As the first child and daughter of the popular broadcaster, Alhaji Rasaq Gawat, I was born to a middle-income family in the Isale-Eko area of Lagos State. I had a very religious upbringing.
I grew up with my grand mum at Isale-Eko but I never dreamt of having the kind of fame my father had. I just found myself being captivated by Islamic music.
While in secondary school, I used to go from one Islamic forum to another as a youthful Islamic singer and one of the best on Lagos Island. I was courted by many Islamic society groups to spice up their programmes and inspire the youth and adults alike in praising the Almighty Allah. I actually started singing professionally four years ago, though some think I’ve been around for much longer. I am a member of the Islamic Musicians Association of Nigeria. Some of my albums are Imole, My Father, Aye Le and Ogbe Okan. I also have songs such Agbokol’ori, Arinakore, Iyawo Obun, Ramadan Kareem (featuring 20 Islamic musicians and Nollywood actors), Alao Jowu Jowu ft Sule Alao Malaika, Odun Ayo ft Sefiu Alao, Temitope and Ogo TunTun.
My father opposed me doing music then but he later agreed before his disappearance. It is a known fact that parents don’t usually want their children to go into the entertainment world because of the obvious misconception surrounding those in the industry.
My music mirrors the challenges of today’s women, and how my faith in Allah helps to keep a balance.

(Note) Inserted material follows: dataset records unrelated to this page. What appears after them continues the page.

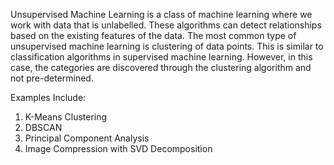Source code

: Unsupervised Machine Learning is a class of machine learning where we work with data that is unlabelled. These algorithms can detect relationships based on the existing features of the data. The most common type of unsupervised machine learning is clustering of data points. This is similar to classification algorithms in supervised machine learning. However, in this case, the categories are discovered through the clustering algorithm and not pre-determined. 

Examples Include:
1. K-Means Clustering
2. DBSCAN
3. Principal Component Analysis
4. Image Compression with SVD Decomposition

Women today are known to pursue careers, as well as managing their husbands and children. Balancing all those roles could be a challenge but my music teaches women to be faithful to their husbands and take care of their homes properly.
Basically, the passion for my religion and its doctrines inspire my compositions; therefore, my music is an extension of my religion.
There are several challenges, especially as a married woman in this business. Managing one’s home and business at the same time is challenging because one has to turn down some events simply because one has family engagements. There are even times that one’s spouse may want one to be somewhere else, other than where one’s profession dictates. Another key challenge is the negative perception some Islamic clerics have of any woman that ventures into the business of music.
It is true that some Muslims don’t place much importance on gospel singers. But we are also using our medium to preach to the people, to remind them about the ways of Allah and to enjoin them never to forsake His ways, but rather to forsake sins and be better Muslims.
It could be the opinion of many that Islamic music is boring, but ever since I joined the fray of Islamic gospel musicians, I have tried to bring innovations and fresh ideas into my act via collaborations with some secular music practitioners with a view to blending the two genres. I can, however, tell you without any equivocation that my songs are not boring. They are highly creative, with lessons from the Holy Quran. I enjoin you to listen to all the music I have produced– I made sure that I introduced fast beats into my songs, so as to make it very melodious, rhythmic and danceable, while simultaneously passing across the message of Allah to all and sundry.
I have never been tempted to switch to secular music. I would rather quit this profession than go the other way. I am like a preacher, and my music is my message to the world. The subject matter of my music has always been on the need for people to embrace the path of Allah and forsake sins.
So far so good, it has been worth its while, and I can’t ask for more from Allah. However, the whole essence of my being in the industry is not for profit-making per se. It’s all about my passion and the need to glorify the Almighty Allah through my God-given talent, and the reward or profit is just by the side.
I have a job that I am presently working on in the studios and the title is Imole Nla. It talks about the supremacy of Allah and it will definitely make so many people appreciate, fear, adore and want to toe the path of Allah always. It will soon be released.
Aside from my music business, I also package potable drinking water in sachets and bottles. I am also involved in the massive production of ice blocks. So if I’m not in the studio or at shows, I’m always at my office.
Acts of charity have always been part of me. I love giving to people who genuinely are in need, irrespective of their religious inclination; just like my father was noted for.
I miss everything about my father. He was the best tutor I ever had. He loved and believed in me. He taught me never to look down on anybody. He told me to remain humble always because, according to him, slaves also have homes and families. He taught me to be prayerful and to always share what I have with the people around me. He is an epitome of everything that is positive and I am sure I will still see him by the grace of God.
As an Islamic singer, my style of dressing is always Islamic. I don’t expose my body. I am always covered with hijab from head to toe. However, I still try to dress elegantly, with a style that’s aligned with my tribe (Yoruba) and religion (Islam).